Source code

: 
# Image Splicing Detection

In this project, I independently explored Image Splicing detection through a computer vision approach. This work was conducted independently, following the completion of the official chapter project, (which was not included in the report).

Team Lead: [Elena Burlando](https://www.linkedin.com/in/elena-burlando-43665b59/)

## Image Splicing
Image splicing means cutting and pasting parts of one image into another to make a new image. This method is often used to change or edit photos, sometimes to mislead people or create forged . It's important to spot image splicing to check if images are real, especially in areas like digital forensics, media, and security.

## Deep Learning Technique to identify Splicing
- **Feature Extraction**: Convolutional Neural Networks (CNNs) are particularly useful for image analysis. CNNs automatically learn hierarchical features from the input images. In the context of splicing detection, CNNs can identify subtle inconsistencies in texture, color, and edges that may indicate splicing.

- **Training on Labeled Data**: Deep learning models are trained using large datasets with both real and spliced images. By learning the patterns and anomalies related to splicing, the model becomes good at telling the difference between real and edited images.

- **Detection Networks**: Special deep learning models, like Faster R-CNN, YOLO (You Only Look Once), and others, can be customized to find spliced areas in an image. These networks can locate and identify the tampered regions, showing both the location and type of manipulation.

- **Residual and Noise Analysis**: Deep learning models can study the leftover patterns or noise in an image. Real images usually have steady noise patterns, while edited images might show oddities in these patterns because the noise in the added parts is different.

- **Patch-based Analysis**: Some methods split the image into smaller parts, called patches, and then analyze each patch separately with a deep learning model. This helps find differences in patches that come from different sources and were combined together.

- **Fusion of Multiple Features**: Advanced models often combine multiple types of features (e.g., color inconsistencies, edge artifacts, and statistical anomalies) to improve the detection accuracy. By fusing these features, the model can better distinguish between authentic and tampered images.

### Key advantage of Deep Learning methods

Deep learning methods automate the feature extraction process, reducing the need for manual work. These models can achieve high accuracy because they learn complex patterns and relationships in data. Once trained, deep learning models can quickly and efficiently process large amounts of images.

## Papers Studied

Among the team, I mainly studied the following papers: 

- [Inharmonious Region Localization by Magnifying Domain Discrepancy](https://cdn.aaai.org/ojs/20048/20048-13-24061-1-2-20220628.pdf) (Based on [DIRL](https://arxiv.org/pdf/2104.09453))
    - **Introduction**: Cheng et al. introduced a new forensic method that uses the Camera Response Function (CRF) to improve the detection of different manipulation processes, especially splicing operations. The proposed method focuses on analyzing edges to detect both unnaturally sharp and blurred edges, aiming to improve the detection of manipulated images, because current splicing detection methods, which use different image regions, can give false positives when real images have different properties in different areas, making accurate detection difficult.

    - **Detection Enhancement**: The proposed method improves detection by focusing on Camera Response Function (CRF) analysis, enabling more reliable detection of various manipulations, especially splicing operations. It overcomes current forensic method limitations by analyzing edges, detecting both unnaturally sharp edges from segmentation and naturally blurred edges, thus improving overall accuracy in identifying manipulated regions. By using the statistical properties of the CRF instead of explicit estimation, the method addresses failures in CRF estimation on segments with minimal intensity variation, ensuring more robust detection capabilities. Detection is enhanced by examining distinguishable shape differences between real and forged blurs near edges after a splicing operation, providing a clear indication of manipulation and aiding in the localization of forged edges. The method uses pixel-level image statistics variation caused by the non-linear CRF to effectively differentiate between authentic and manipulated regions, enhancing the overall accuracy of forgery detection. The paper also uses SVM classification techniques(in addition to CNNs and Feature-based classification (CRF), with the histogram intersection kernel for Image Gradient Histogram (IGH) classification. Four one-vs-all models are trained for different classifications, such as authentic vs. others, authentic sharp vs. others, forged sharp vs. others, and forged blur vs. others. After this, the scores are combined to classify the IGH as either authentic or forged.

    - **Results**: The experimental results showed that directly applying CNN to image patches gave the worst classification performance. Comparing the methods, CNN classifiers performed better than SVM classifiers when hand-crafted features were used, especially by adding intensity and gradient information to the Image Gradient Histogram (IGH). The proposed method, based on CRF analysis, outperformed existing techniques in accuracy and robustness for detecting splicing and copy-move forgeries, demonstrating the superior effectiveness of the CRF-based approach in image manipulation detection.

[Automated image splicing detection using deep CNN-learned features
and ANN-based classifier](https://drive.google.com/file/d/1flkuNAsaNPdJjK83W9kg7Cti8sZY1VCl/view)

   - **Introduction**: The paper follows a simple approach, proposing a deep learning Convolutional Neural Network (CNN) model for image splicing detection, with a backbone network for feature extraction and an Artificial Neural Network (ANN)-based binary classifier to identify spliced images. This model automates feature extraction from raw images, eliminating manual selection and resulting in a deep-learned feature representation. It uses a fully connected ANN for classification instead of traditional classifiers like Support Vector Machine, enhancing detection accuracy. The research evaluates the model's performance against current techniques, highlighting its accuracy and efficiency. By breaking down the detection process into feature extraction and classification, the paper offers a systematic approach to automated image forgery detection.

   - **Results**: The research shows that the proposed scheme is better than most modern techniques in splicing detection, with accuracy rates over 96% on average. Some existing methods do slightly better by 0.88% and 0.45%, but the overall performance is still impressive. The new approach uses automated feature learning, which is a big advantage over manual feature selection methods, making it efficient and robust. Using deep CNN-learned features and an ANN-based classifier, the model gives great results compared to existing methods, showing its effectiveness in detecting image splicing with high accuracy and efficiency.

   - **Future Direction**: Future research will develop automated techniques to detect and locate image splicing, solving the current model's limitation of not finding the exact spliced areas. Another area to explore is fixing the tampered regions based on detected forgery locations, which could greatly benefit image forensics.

# Your instructions
Throughout the data above, copy all lines where the word "following" is found.

# Solution to this exercise
In this project, I independently explored Image Splicing detection through a computer vision approach. This work was conducted independently, following the completion of the official chapter project, (which was not included in the report).
Among the team, I mainly studied the following papers: 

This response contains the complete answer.